- Given entries:
==========
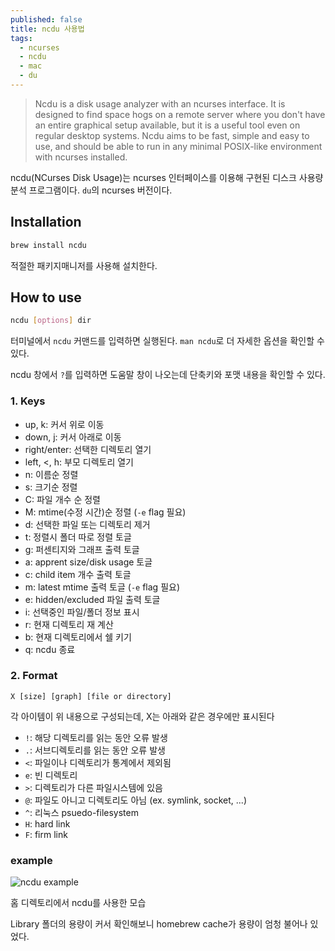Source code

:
 ```yaml
---
published: false
title: ncdu 사용법
tags:
  - ncurses
  - ncdu
  - mac
  - du
---
```

> Ncdu is a disk usage analyzer with an ncurses interface. It is designed to find space hogs on a remote server where you don't have an entire graphical setup available, but it is a useful tool even on regular desktop systems. Ncdu aims to be fast, simple and easy to use, and should be able to run in any minimal POSIX-like environment with ncurses installed.

ncdu(NCurses Disk Usage)는 ncurses 인터페이스를 이용해 구현된 디스크 사용량 분석 프로그램이다. `du`의 ncurses 버전이다.


## Installation
```sh
brew install ncdu
```
적절한 패키지매니저를 사용해 설치한다.


## How to use
```sh
ncdu [options] dir
```
터미널에서 `ncdu` 커맨드를 입력하면 실행된다. `man ncdu`로 더 자세한 옵션을 확인할 수 있다.

ncdu 창에서 `?`를 입력하면 도움말 창이 나오는데 단축키와 포맷 내용을 확인할 수 있다.

### 1. Keys
- up, k: 커서 위로 이동
- down, j: 커서 아래로 이동
- right/enter: 선택한 디렉토리 열기
- left, <, h: 부모 디렉토리 열기
- n: 이름순 정렬
- s: 크기순 정렬
- C: 파일 개수 순 정렬
- M: mtime(수정 시간)순 정렬 (`-e` flag 필요)
- d: 선택한 파일 또는 디렉토리 제거
- t: 정렬시 폴더 따로 정렬 토글
- g: 퍼센티지와 그래프 출력 토글
- a: apprent size/disk usage 토글
- c: child item 개수 출력 토글
- m: latest mtime 출력 토글 (`-e` flag 필요)
- e: hidden/excluded 파일 출력 토글
- i: 선택중인 파일/폴더 정보 표시
- r: 현재 디렉토리 재 계산
- b: 현재 디렉토리에서 쉘 키기
- q: ncdu 종료

### 2. Format
```
X [size] [graph] [file or directory]
```
각 아이템이 위 내용으로 구성되는데, X는 아래와 같은 경우에만 표시된다

- `!`: 해당 디렉토리를 읽는 동안 오류 발생
- `.`: 서브디렉토리를 읽는 동안 오류 발생
- `<`: 파일이나 디렉토리가 통계에서 제외됨
- `e`: 빈 디렉토리
- `>`: 디렉토리가 다른 파일시스템에 있음
- `@`: 파일도 아니고 디렉토리도 아님 (ex. symlink, socket, ...)
- `^`: 리눅스 psuedo-filesystem
- `H`: hard link
- `F`: firm link

### example
![ncdu example]({{site.baseurl}}/assets/images/posts/ncdu-example.png)

홈 디렉토리에서 ncdu를 사용한 모습

Library 폴더의 용량이 커서 확인해보니 homebrew cache가 용량이 엄청 불어나 있었다.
==========
- Your assignment: Would you reproduce, exactly and with nothing added, every line from the beginning of the entries above through the line that contains "with ncurses installed.", both included, leaving out the pictures?

- Output:
Source code

:
 ```yaml
---
published: false
title: ncdu 사용법
tags:
  - ncurses
  - ncdu
  - mac
  - du
---
```

> Ncdu is a disk usage analyzer with an ncurses interface. It is designed to find space hogs on a remote server where you don't have an entire graphical setup available, but it is a useful tool even on regular desktop systems. Ncdu aims to be fast, simple and easy to use, and should be able to run in any minimal POSIX-like environment with ncurses installed.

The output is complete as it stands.